You bet. I wouldn’t have it any other way my friend. You are my inspiration in so many ways. Thank you! 🙂
You’re right, it takes so little so extend a little kindness.
I have been trying to be out-there more with people. The internet social media has its purpose, but there is nothing like being in front of a person to extend a real smile, wipe away a tear or embrace someone with a hug.
Social media can and does send mixed messages and not necessarily desirable ones. It is where we are today. I’ve pulled away quite a bit.
However, Christ came for “relationship”. Our relationship to another is to share the Gospel and extend Christ’s love. We cannot be responsible for what others do or say. But, we can help our neighbor, visit the nursing homes, take a meal to a hurting family, write a personal handwritten memo to a loved one or radiate the love of Christ by our smile – from the heart.
“Keep your face to the sunshine and you cannot see the shadows.” Helen Keller
The Lord’s face shining in our lives exposes the shadows and radiates. Even there we fail Him, at times, but as He continues to make all things new in us changes take place – one jester of love at a time – no matter how small.

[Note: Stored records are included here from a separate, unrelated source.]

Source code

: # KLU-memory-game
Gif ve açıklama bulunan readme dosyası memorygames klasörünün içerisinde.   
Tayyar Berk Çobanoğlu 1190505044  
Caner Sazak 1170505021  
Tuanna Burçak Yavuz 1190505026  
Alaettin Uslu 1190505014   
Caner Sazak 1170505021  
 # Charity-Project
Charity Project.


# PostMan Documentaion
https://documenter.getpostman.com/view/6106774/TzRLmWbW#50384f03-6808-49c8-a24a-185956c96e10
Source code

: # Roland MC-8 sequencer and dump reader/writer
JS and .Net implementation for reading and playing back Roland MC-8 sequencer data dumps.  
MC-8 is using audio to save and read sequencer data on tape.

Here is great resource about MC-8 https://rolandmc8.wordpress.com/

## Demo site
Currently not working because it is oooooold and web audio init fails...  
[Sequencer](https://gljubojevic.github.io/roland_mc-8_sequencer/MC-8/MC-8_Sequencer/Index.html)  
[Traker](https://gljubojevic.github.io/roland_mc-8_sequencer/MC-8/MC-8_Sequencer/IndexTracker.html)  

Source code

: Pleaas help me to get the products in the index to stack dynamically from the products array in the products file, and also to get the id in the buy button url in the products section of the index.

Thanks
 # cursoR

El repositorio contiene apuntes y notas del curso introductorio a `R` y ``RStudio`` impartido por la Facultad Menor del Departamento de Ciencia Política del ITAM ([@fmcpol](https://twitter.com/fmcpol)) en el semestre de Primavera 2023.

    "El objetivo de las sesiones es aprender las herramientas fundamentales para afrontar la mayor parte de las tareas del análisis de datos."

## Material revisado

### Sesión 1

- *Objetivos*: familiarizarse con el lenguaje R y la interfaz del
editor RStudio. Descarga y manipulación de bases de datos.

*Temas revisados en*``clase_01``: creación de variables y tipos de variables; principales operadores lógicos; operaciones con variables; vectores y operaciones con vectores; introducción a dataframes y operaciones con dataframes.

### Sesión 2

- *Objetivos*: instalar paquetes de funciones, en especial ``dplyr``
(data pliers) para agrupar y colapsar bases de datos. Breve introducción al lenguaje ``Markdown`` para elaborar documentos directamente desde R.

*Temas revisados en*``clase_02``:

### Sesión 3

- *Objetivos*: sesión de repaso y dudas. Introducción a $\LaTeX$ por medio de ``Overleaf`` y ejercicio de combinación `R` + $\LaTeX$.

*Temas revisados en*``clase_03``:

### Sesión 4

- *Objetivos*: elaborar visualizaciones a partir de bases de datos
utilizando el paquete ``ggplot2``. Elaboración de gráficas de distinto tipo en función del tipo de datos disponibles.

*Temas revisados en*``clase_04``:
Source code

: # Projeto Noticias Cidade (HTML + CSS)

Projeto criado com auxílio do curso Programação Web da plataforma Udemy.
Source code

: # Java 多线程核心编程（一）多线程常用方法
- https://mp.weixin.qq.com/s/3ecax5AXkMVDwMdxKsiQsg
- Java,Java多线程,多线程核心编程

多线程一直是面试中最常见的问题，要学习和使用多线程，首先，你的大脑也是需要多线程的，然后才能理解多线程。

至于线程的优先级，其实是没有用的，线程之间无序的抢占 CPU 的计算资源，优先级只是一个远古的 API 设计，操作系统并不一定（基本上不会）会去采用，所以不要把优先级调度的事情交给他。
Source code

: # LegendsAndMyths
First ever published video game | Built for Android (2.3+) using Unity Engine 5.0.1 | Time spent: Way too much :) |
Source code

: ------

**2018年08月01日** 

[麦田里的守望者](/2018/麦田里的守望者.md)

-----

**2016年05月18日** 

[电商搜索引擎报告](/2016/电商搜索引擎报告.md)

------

I loved your videos and your mention of Bill. He inspires me too!
God bless you.
Too bad we can’t meet. I would love to sit with you face to face and chat – sending you a hug over the social media – if that’s possible.
Hi, Bernie. Hugs back to you and yes it’s possible 😀 . That was a great witness you wrote for your comment. I love the Helen Keller quote.
It is about relationship isn’t it? If we don’t reach out as being the arms of Christ, who are we? I too would like to meet one day…if not in this world, the next. Thank you for your witness and thanks for being a child of God.